← Technology

Mood Classification

Mood and energy estimation is hard because there is no ground truth — “energy 0.75” is a subjective label, not a physical measurement. TuneLab uses MAEST (Music Audio Efficient Spectrogram Transformer) to produce rich 768-dimensional embeddings, then trains small MLP heads on top for each mood dimension. The result: six independent scores with known, published accuracy — not a black box regression with mystery numbers.

Why embeddings-first?

Training a separate CNN end-to-end for every mood feature is expensive, wasteful, and hard to maintain. The modern approach — proven across NLP and now standard in audio — is to pre-train one large foundation model on a massive corpus, freeze its embeddings, and fit lightweight heads on top for each downstream task.

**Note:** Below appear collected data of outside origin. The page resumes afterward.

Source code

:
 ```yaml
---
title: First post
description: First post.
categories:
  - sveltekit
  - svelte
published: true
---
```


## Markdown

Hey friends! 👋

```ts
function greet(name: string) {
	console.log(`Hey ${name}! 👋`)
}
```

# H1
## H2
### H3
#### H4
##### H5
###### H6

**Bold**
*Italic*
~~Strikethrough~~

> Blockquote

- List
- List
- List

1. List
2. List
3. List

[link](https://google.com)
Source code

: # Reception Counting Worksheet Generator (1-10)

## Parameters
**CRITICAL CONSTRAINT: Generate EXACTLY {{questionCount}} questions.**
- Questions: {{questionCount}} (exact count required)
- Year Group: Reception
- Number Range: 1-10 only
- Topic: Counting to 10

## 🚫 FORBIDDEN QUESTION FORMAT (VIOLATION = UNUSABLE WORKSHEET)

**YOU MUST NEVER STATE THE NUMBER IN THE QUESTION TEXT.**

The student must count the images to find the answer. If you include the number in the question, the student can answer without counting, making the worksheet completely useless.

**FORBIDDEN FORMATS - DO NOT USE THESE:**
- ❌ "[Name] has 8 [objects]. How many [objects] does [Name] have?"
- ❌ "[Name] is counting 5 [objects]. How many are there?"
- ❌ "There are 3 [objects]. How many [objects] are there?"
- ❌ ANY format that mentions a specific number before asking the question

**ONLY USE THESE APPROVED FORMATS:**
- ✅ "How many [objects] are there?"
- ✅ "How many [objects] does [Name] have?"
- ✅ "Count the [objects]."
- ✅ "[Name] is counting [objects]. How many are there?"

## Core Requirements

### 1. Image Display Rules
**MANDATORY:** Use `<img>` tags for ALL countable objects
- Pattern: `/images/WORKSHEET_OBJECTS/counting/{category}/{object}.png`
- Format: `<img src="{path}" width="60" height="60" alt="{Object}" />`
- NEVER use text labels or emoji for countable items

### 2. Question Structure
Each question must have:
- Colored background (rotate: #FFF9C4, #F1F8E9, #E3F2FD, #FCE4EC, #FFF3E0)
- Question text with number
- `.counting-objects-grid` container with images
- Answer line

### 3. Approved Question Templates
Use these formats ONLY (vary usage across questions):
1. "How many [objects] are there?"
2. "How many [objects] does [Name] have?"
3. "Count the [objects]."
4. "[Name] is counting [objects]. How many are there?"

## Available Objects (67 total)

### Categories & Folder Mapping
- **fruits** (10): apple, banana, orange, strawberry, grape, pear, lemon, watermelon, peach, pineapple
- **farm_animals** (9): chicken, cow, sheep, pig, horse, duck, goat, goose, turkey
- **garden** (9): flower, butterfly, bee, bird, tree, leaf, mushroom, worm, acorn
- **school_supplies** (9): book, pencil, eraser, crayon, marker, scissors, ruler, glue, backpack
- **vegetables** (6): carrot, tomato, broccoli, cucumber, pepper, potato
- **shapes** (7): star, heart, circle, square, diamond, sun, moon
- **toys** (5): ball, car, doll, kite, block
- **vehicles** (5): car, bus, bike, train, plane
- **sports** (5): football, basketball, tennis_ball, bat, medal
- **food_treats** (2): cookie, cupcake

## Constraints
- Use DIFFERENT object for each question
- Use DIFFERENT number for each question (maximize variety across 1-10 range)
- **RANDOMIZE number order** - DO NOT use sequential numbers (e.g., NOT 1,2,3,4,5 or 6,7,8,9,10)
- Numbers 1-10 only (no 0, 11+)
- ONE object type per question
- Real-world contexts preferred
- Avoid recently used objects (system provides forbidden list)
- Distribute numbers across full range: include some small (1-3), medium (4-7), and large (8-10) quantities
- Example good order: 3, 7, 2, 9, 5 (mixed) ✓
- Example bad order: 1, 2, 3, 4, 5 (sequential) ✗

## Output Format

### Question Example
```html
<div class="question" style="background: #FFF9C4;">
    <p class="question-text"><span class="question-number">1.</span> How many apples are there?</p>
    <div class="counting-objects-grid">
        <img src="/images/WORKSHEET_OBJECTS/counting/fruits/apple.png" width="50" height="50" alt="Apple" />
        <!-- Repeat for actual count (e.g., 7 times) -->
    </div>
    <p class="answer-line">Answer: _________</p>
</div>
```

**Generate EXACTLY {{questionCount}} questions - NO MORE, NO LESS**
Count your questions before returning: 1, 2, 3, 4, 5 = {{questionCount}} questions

Concretely, this gives us:

A single encoder forward pass amortized across all 6 heads (plus similarity search, plus genre, plus future tasks).
Heads that are 2–3 layer MLPs, trainable in minutes on a laptop. Easy to retrain when new labeled data arrives.
A stable embedding space that lets Pro customers train their own classifiers for custom taxonomies (see below).
Deterministic, reproducible pipelines — the embedding is a content hash of the audio, the heads are pure functions on top.

The MAEST encoder

Architecture: Transformer pre-trained on ~5M music tracks with self-supervised learning.
Input: log-mel spectrogram, 128 mel bins × 30 seconds of audio.
Output: a single 768-dimensional embedding per track (pooled from the encoder’s intermediate layer — layer 6 specifically, which empirically gives the best transfer performance).
Inference: ~200 ms per track on CPU, no GPU needed.
Size: 40M parameters — an order of magnitude smaller than MuLan or AudioMAE, but task-appropriate and efficient to serve at scale.

The 6 heads

Each dimension is trained independently, with its own dataset and loss function:

Dimension	Range	Training data	What it measures
`energy`	0–100	Internal 114K track corpus	Overall intensity — loud, fast, dense arrangements score high
`danceability`	0–100	Spotify-adjacent labels (external)	Rhythmic regularity + beat strength + tempo stability
`happiness`	0–100	MTG-Jamendo mood tags	Valence — major key bias, bright timbre, uptempo
`acousticness`	0–100	Internal corpus	Proportion of acoustic vs electronic instrumentation
`instrumentalness`	0–100	MIR vocal detection	Probability that the track contains no vocals
`speechiness`	0–100	GTZAN + podcast audio	Probability of spoken word content (not singing)

Training methodology

Each head is a small 2-layer MLP: 768 → 256 → 1, with ReLU in the middle and a sigmoid on the output. Loss depends on the label type:

MSE for continuous regression targets (energy, danceability, happiness, acousticness).
Binary cross-entropy for binary-ish targets (instrumentalness, speechiness), which behave more like classification than regression.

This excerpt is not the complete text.